Jeanne avait été présente depuis ses premiers jours. Elle l’avait accompagnée, aidée, aimée. La femme aux cheveux noirs avait d’abord remplacé sa mère décédée jeune, puis Louise l’avait considérée comme sa grande sœur. Dotée d’un cœur immense, la trentenaire avait été une personne sur laquelle la cadette avait pu s’appuyer ou pleurer, toujours prête à l’épauler. Leur complicité s’était développée et détendue au fil du temps dans l’Entre-Deux. Elles étaient tout l’une pour l’autre. Comment Louise allait-elle faire sans sa moitié ? Elle se sentait brisée, amputée, effondrée.

Le regard gris clair de son amie ne pouvant plus être supportable, la Princesse décida d’emprunter les marches et de tourner le dos à son chagrin. Elle atteignit finalement sa chambre et referma la porte derrière elle en s’assurant de ne pas avoir été vue. Ses joues ruisselaient de larmes et son apparence était à des années de ce qu’elle aimait montrer d’elle. Si elle voulait se rendre auprès de ses conseillers, elle devait d’abord retrouver une certaine sérénité et pour le moment, elle n’en avait pas la moindre envie.

La pièce n’avait pas changé depuis la Grande Bataille et sa destruction. Une large couche occupait le mur de droite habillé de peintures de son époque. Au centre, une petite table basse faite en noisetier était entourée de deux paires de fauteuils cabriolets que la Créatrice ne prenait plus le temps d’admirer. En face d’elle s’étendait un long balcon donnant sur la cour du château. Louise revit Jeanne, assise sur la rambarde dorée, pétrifiée par plusieurs ombres qu’elle avait essayé de combattre. Et lorsque la lumière du matin s’était doucement levée, pensant pouvoir retrouver son amie à la chevelure de jais afin d’en finir avec Jacques, la Princesse l’avait observée, impuissante, tomber avant d’être elle-même ensevelie sous les décombres.

Secouant la tête pour chasser tous ces tristes souvenirs qui se bloquaient dans sa gorge, la jeune femme traversa le petit salon sans un regard pour son mobilier ou les œuvres exposées aux murs. Elle retira le trench-coat foncé, puis sa longue robe de satin déchirée qu’elle jeta à ses pieds. Un tic d’irritation la poussa à lancer un éclair ténu sur le tissu brillant au sol. Les haillons disparurent dans un petit nuage de fumée noire, ne laissant plus qu’une marque de brûlé sur le parquet en bouleau massif dont les nervures s’entrecroisaient.
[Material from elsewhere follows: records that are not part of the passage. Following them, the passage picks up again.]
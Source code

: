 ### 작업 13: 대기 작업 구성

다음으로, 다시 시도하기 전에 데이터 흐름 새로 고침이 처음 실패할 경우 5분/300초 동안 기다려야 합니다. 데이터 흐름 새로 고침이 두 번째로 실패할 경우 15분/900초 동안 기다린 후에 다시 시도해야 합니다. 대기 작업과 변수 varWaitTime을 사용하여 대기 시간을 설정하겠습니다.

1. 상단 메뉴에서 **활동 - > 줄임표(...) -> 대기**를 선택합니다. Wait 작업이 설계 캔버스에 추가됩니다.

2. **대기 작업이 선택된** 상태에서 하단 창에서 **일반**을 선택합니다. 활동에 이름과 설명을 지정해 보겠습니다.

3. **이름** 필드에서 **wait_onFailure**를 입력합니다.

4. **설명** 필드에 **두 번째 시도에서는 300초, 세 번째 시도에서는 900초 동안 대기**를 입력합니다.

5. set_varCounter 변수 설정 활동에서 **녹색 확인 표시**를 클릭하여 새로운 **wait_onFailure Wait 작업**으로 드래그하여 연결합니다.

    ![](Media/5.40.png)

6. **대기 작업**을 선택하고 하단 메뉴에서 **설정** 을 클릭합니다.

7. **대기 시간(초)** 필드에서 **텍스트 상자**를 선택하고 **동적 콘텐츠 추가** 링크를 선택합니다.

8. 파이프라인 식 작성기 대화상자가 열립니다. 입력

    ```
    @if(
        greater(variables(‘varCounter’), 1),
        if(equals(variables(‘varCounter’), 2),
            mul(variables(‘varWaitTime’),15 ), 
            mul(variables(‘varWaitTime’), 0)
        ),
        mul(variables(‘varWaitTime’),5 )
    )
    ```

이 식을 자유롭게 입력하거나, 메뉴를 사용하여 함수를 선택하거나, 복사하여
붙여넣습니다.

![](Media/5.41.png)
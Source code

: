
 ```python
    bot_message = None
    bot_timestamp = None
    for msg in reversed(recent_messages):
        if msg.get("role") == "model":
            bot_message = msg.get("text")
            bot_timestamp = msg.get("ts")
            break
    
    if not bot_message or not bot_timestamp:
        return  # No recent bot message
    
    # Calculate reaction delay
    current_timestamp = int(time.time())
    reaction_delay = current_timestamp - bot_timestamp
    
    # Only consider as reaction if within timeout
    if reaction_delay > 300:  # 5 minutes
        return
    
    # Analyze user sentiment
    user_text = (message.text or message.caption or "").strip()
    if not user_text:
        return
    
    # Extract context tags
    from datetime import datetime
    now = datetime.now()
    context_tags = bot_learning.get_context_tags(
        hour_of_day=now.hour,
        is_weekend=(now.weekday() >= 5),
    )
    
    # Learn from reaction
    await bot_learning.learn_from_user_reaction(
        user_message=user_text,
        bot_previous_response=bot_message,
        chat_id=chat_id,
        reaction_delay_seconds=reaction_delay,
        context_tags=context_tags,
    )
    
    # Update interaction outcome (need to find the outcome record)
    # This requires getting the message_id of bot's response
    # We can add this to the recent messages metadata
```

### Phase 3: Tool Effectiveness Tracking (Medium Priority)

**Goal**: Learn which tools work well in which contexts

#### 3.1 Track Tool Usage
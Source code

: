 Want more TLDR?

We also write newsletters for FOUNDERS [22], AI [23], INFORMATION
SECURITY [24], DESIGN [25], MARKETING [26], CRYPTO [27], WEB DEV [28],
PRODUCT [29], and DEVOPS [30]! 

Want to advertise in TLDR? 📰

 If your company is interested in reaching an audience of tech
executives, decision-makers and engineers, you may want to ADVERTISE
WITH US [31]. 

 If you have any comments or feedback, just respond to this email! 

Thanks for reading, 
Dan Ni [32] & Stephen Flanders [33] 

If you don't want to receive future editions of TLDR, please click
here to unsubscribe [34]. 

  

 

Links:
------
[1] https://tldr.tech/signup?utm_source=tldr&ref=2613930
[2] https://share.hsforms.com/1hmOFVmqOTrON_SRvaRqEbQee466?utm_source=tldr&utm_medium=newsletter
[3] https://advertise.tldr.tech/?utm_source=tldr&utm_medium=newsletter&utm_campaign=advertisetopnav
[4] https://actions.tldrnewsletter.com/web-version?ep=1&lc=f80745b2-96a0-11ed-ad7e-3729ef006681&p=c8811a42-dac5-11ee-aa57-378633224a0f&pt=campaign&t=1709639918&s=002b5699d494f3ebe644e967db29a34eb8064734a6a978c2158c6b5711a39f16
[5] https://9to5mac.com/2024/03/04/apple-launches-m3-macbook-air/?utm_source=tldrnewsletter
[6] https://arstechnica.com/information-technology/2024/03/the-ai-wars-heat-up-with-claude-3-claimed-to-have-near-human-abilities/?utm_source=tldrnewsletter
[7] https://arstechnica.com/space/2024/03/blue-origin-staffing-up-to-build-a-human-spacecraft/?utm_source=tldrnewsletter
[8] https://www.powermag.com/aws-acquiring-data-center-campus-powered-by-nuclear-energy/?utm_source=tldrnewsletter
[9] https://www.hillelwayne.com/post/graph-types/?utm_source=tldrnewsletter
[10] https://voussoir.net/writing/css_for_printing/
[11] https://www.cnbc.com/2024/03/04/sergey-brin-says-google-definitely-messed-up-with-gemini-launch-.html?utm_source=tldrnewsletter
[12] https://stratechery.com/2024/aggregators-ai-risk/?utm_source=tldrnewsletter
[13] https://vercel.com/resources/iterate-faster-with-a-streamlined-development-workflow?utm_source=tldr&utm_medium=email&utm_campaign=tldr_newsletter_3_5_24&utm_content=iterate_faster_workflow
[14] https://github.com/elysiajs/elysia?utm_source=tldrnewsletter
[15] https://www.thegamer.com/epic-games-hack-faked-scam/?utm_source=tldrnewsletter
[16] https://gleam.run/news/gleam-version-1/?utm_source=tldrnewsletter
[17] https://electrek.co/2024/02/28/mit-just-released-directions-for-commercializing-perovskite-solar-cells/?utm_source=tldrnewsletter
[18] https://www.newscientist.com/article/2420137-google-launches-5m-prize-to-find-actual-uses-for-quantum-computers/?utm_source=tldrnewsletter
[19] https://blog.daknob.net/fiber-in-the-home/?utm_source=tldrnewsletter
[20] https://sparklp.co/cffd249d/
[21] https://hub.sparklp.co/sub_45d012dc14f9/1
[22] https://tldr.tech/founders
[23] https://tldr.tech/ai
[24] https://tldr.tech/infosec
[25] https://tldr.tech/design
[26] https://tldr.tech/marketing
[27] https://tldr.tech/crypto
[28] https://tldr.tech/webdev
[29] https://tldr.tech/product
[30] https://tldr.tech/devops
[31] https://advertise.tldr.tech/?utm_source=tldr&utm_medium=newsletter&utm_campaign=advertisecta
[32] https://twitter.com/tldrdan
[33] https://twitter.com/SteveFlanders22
Si Louise appréciait les beaux vêtements et les coiffures compliquées, c’était par envie d’apporter de nouvelles couleurs aux tons pâles de l’Entre-Deux, ce n’était jamais par obligation pour les autres, uniquement pour elle. Pourtant elle avait failli à ses valeurs en essayant de séduire un homme marié depuis trois cents ans. Ça ne lui ressemblait pas et elle se dégoûtait d’avoir eu rien que l’idée de le faire.

— Les Grands Occupants attendront, ronchonna-t-elle alors qu’elle ne se sentait encore moins de se présenter devant son conseil.

Elle se dirigea donc vers une pièce adjacente dont l’ouverture était dissimulée par une conséquente tapisserie qu’elle avait elle-même tissée à la main. Cette cachette intime n’avait jamais autant servi que ces deux dernières années. Souvent épuisée mentalement, Louise s’y réfugiait pendant des heures, manquant à ses obligations de dirigeante et de Créatrice.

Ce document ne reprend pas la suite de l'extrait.